**Problem**
Every line that holds the word "plugin" needs to be copied from the data below.

Collected data
=== Begin Enclosure ===

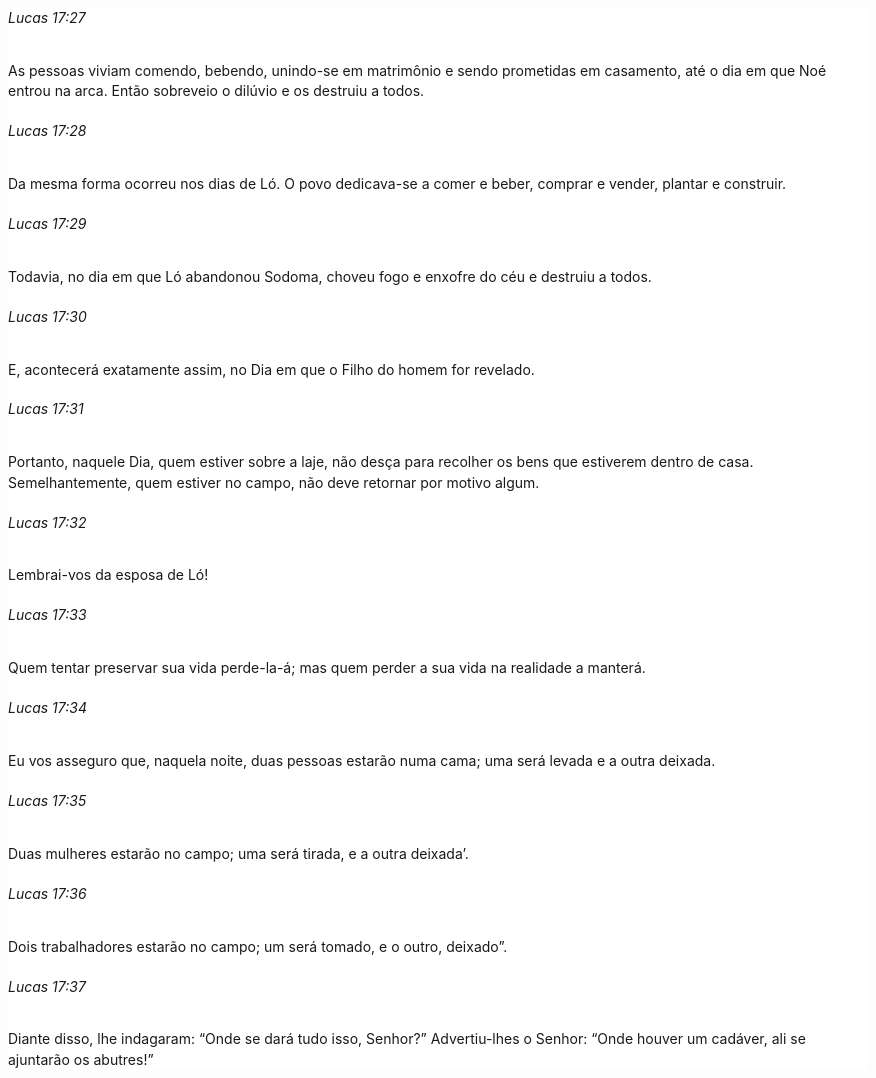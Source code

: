 ###### Lucas 17:27

As pessoas viviam comendo, bebendo, unindo-se em matrimônio e sendo prometidas em casamento, até o dia em que Noé entrou na arca. Então sobreveio o dilúvio e os destruiu a todos.

###### Lucas 17:28

Da mesma forma ocorreu nos dias de Ló. O povo dedicava-se a comer e beber, comprar e vender, plantar e construir.

###### Lucas 17:29

Todavia, no dia em que Ló abandonou Sodoma, choveu fogo e enxofre do céu e destruiu a todos.

###### Lucas 17:30

E, acontecerá exatamente assim, no Dia em que o Filho do homem for revelado.

###### Lucas 17:31

Portanto, naquele Dia, quem estiver sobre a laje, não desça para recolher os bens que estiverem dentro de casa. Semelhantemente, quem estiver no campo, não deve retornar por motivo algum.

###### Lucas 17:32

Lembrai-vos da esposa de Ló!

###### Lucas 17:33

Quem tentar preservar sua vida perde-la-á; mas quem perder a sua vida na realidade a manterá.

###### Lucas 17:34

Eu vos asseguro que, naquela noite, duas pessoas estarão numa cama; uma será levada e a outra deixada.

###### Lucas 17:35

Duas mulheres estarão no campo; uma será tirada, e a outra deixada’.

###### Lucas 17:36

Dois trabalhadores estarão no campo; um será tomado, e o outro, deixado”.

###### Lucas 17:37

Diante disso, lhe indagaram: “Onde se dará tudo isso, Senhor?” Advertiu-lhes o Senhor: “Onde houver um cadáver, ali se ajuntarão os abutres!”

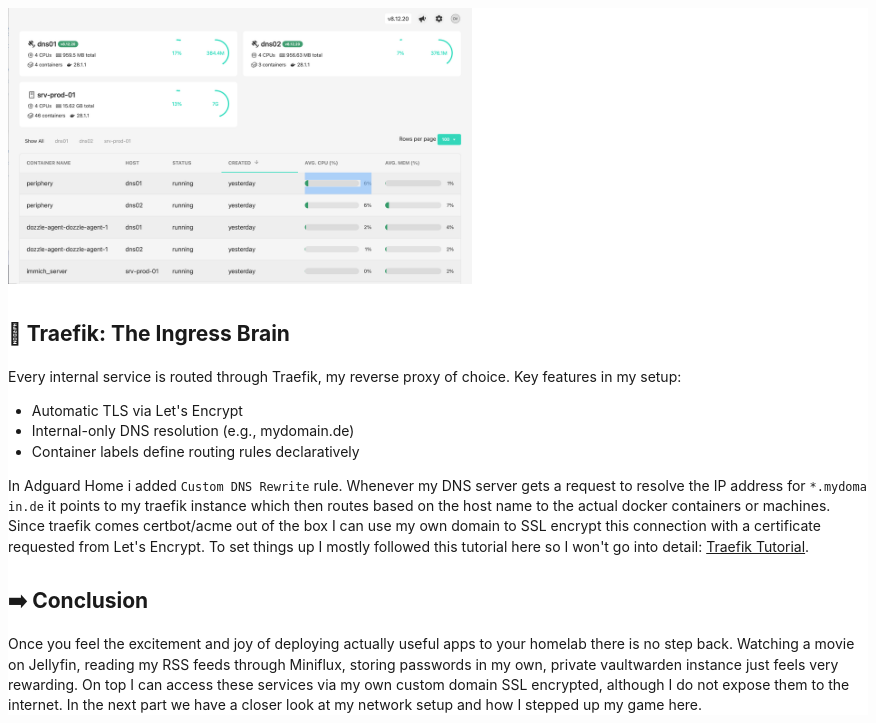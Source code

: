 <div class="image">
    <img loading="lazy" width="463.5" src="/img/building-a-homelab/dozzle.png" alt="An image showing the dozzle web UI.">
</div>

## 🛜 Traefik: The Ingress Brain

Every internal service is routed through Traefik, my reverse proxy of choice. Key features in my setup:

- Automatic TLS via Let's Encrypt
- Internal-only DNS resolution (e.g., mydomain.de)
- Container labels define routing rules declaratively

In Adguard Home i added `Custom DNS Rewrite` rule. Whenever my DNS server gets a request to resolve the IP address for `*.mydomain.de` it points to my traefik instance which then routes based on the host name to the actual docker containers or machines. Since traefik comes certbot/acme out of the box I can use my own domain to SSL encrypt this connection with a certificate requested from Let's Encrypt. To set things up I mostly followed this tutorial here so I won't go into detail: [Traefik Tutorial](https://technotim.live/posts/traefik-3-docker-certificates/).

## ➡️ Conclusion

Once you feel the excitement and joy of deploying actually useful apps to your homelab there is no step back. Watching a movie on Jellyfin, reading my RSS feeds through Miniflux, storing passwords in my own, private vaultwarden instance just feels very rewarding. On top I can access these services via my own custom domain SSL encrypted, although I do not expose them to the internet. In the next part we have a closer look at my network setup and how I stepped up my game here.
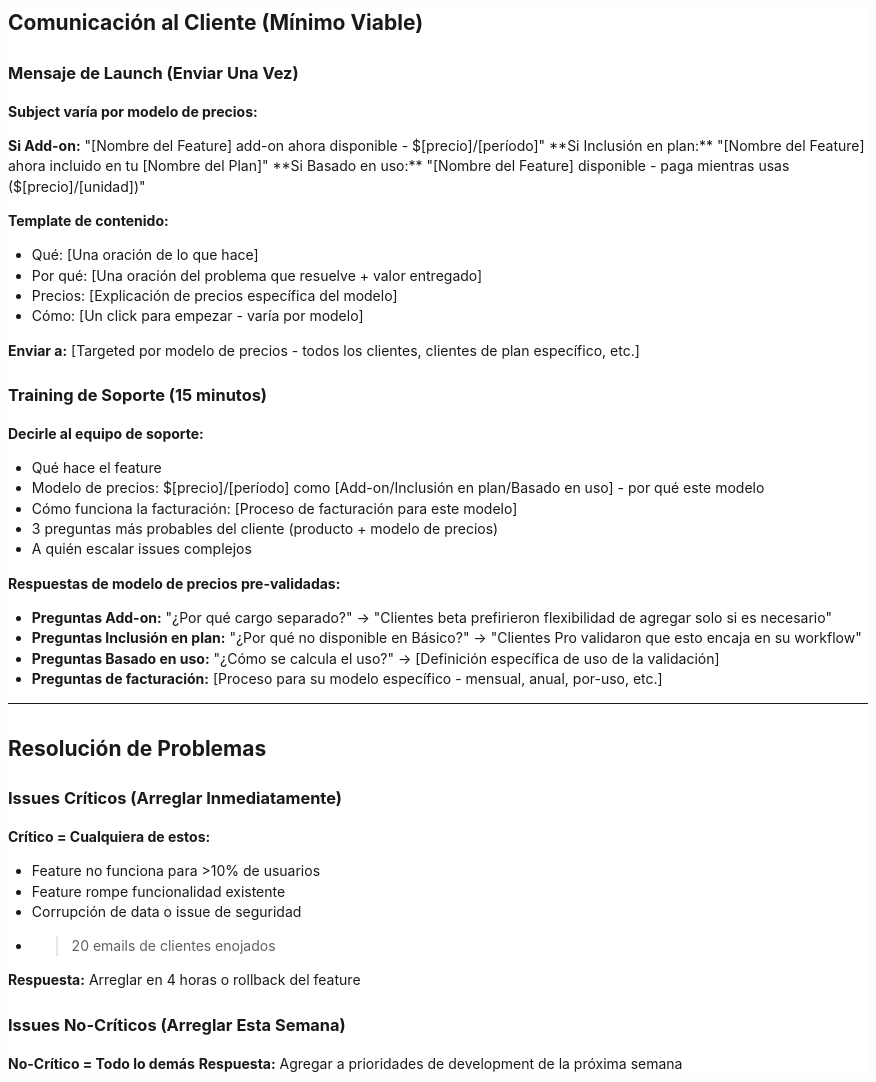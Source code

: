 ## Comunicación al Cliente (Mínimo Viable)

### Mensaje de Launch (Enviar Una Vez)
**Subject varía por modelo de precios:**

**Si Add-on:** "[Nombre del Feature] add-on ahora disponible - $[precio]/[período]"
**Si Inclusión en plan:** "[Nombre del Feature] ahora incluido en tu [Nombre del Plan]"  
**Si Basado en uso:** "[Nombre del Feature] disponible - paga mientras usas ($[precio]/[unidad])"

**Template de contenido:**
- Qué: [Una oración de lo que hace]
- Por qué: [Una oración del problema que resuelve + valor entregado]
- Precios: [Explicación de precios específica del modelo]
- Cómo: [Un click para empezar - varía por modelo]

**Enviar a:** [Targeted por modelo de precios - todos los clientes, clientes de plan específico, etc.]

### Training de Soporte (15 minutos)
**Decirle al equipo de soporte:**
- Qué hace el feature
- Modelo de precios: $[precio]/[período] como [Add-on/Inclusión en plan/Basado en uso] - por qué este modelo
- Cómo funciona la facturación: [Proceso de facturación para este modelo]
- 3 preguntas más probables del cliente (producto + modelo de precios)
- A quién escalar issues complejos

**Respuestas de modelo de precios pre-validadas:**
- **Preguntas Add-on:** "¿Por qué cargo separado?" → "Clientes beta prefirieron flexibilidad de agregar solo si es necesario"
- **Preguntas Inclusión en plan:** "¿Por qué no disponible en Básico?" → "Clientes Pro validaron que esto encaja en su workflow"  
- **Preguntas Basado en uso:** "¿Cómo se calcula el uso?" → [Definición específica de uso de la validación]
- **Preguntas de facturación:** [Proceso para su modelo específico - mensual, anual, por-uso, etc.]

---

## Resolución de Problemas

### Issues Críticos (Arreglar Inmediatamente)
**Crítico = Cualquiera de estos:**
- Feature no funciona para >10% de usuarios
- Feature rompe funcionalidad existente
- Corrupción de data o issue de seguridad
- >20 emails de clientes enojados

**Respuesta:** Arreglar en 4 horas o rollback del feature

### Issues No-Críticos (Arreglar Esta Semana)
**No-Crítico = Todo lo demás**
**Respuesta:** Agregar a prioridades de development de la próxima semana

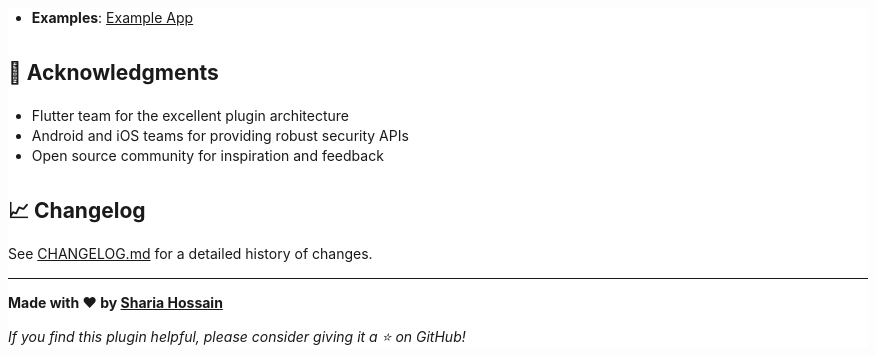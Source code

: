 - **Examples**: [Example App](https://github.com/yourshariaralphabytete/screen_secure/tree/main/example)

## 🌟 Acknowledgments

- Flutter team for the excellent plugin architecture
- Android and iOS teams for providing robust security APIs
- Open source community for inspiration and feedback

## 📈 Changelog

See [CHANGELOG.md](CHANGELOG.md) for a detailed history of changes.

---

**Made with ❤️ by [Sharia Hossain](https://github.com/yourshariaralphabytete)**

*If you find this plugin helpful, please consider giving it a ⭐ on GitHub!*
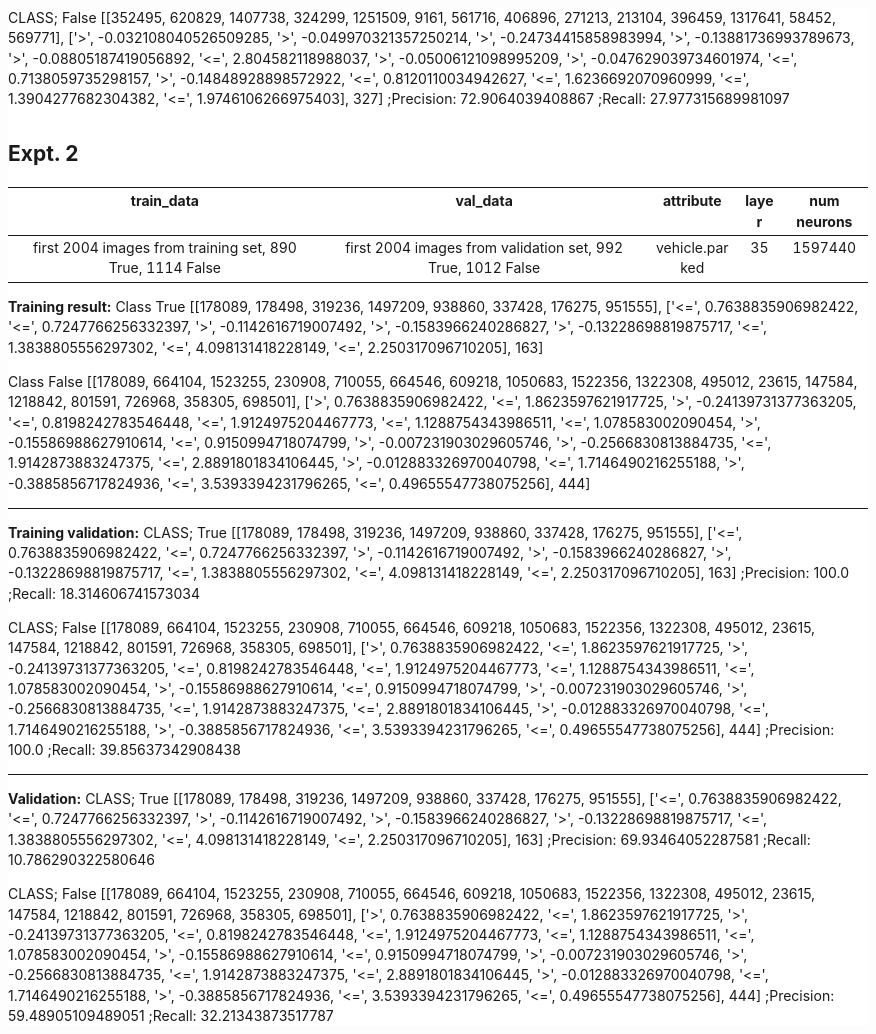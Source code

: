 CLASS; False [[352495, 620829, 1407738, 324299, 1251509, 9161, 561716, 406896, 271213, 213104, 396459, 1317641, 58452, 569771], ['>', -0.032108040526509285, '>', -0.049970321357250214, '>', -0.24734415858983994, '>', -0.13881736993789673, '>', -0.08805187419056892, '<=', 2.804582118988037, '>', -0.05006121098995209, '>', -0.047629039734601974, '<=', 0.7138059735298157, '>', -0.14848928898572922, '<=', 0.8120110034942627, '<=', 1.6236692070960999, '<=', 1.3904277682304382, '<=', 1.9746106266975403], 327] ;Precision: 72.9064039408867 ;Recall: 27.977315689981097




## Expt. 2
|  train_data   | val_data | attribute | layer  | num neurons |
|  :----:       | :----:   | :----:    | :----: | :----:      |
| first 2004 images from training set, 890 True, 1114 False | first 2004 images from validation set, 992 True, 1012 False | vehicle.parked | 35 | 1597440 |	


__Training result:__
Class True [[178089, 178498, 319236, 1497209, 938860, 337428, 176275, 951555], ['<=', 0.7638835906982422, '<=', 0.7247766256332397, '>', -0.1142616719007492, '>', -0.1583966240286827, '>', -0.13228698819875717, '<=', 1.3838805556297302, '<=', 4.098131418228149, '<=', 2.250317096710205], 163]

Class False [[178089, 664104, 1523255, 230908, 710055, 664546, 609218, 1050683, 1522356, 1322308, 495012, 23615, 147584, 1218842, 801591, 726968, 358305, 698501], ['>', 0.7638835906982422, '<=', 1.8623597621917725, '>', -0.24139731377363205, '<=', 0.8198242783546448, '<=', 1.9124975204467773, '<=', 1.1288754343986511, '<=', 1.078583002090454, '>', -0.15586988627910614, '<=', 0.9150994718074799, '>', -0.007231903029605746, '>', -0.2566830813884735, '<=', 1.9142873883247375, '<=', 2.8891801834106445, '>', -0.012883326970040798, '<=', 1.7146490216255188, '>', -0.3885856717824936, '<=', 3.5393394231796265, '<=', 0.49655547738075256], 444]

-------------------------------------------------------------

__Training validation:__
CLASS; True [[178089, 178498, 319236, 1497209, 938860, 337428, 176275, 951555], ['<=', 0.7638835906982422, '<=', 0.7247766256332397, '>', -0.1142616719007492, '>', -0.1583966240286827, '>', -0.13228698819875717, '<=', 1.3838805556297302, '<=', 4.098131418228149, '<=', 2.250317096710205], 163] ;Precision: 100.0 ;Recall: 18.314606741573034

CLASS; False [[178089, 664104, 1523255, 230908, 710055, 664546, 609218, 1050683, 1522356, 1322308, 495012, 23615, 147584, 1218842, 801591, 726968, 358305, 698501], ['>', 0.7638835906982422, '<=', 1.8623597621917725, '>', -0.24139731377363205, '<=', 0.8198242783546448, '<=', 1.9124975204467773, '<=', 1.1288754343986511, '<=', 1.078583002090454, '>', -0.15586988627910614, '<=', 0.9150994718074799, '>', -0.007231903029605746, '>', -0.2566830813884735, '<=', 1.9142873883247375, '<=', 2.8891801834106445, '>', -0.012883326970040798, '<=', 1.7146490216255188, '>', -0.3885856717824936, '<=', 3.5393394231796265, '<=', 0.49655547738075256], 444] ;Precision: 100.0 ;Recall: 39.85637342908438

-------------------------------------------------------------

__Validation:__
CLASS; True [[178089, 178498, 319236, 1497209, 938860, 337428, 176275, 951555], ['<=', 0.7638835906982422, '<=', 0.7247766256332397, '>', -0.1142616719007492, '>', -0.1583966240286827, '>', -0.13228698819875717, '<=', 1.3838805556297302, '<=', 4.098131418228149, '<=', 2.250317096710205], 163] ;Precision: 69.93464052287581 ;Recall: 10.786290322580646

CLASS; False [[178089, 664104, 1523255, 230908, 710055, 664546, 609218, 1050683, 1522356, 1322308, 495012, 23615, 147584, 1218842, 801591, 726968, 358305, 698501], ['>', 0.7638835906982422, '<=', 1.8623597621917725, '>', -0.24139731377363205, '<=', 0.8198242783546448, '<=', 1.9124975204467773, '<=', 1.1288754343986511, '<=', 1.078583002090454, '>', -0.15586988627910614, '<=', 0.9150994718074799, '>', -0.007231903029605746, '>', -0.2566830813884735, '<=', 1.9142873883247375, '<=', 2.8891801834106445, '>', -0.012883326970040798, '<=', 1.7146490216255188, '>', -0.3885856717824936, '<=', 3.5393394231796265, '<=', 0.49655547738075256], 444] ;Precision: 59.48905109489051 ;Recall: 32.21343873517787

=== End Enclosure ===

**Written solution**
- Flutter team for the excellent plugin architecture
*If you find this plugin helpful, please consider giving it a ⭐ on GitHub!*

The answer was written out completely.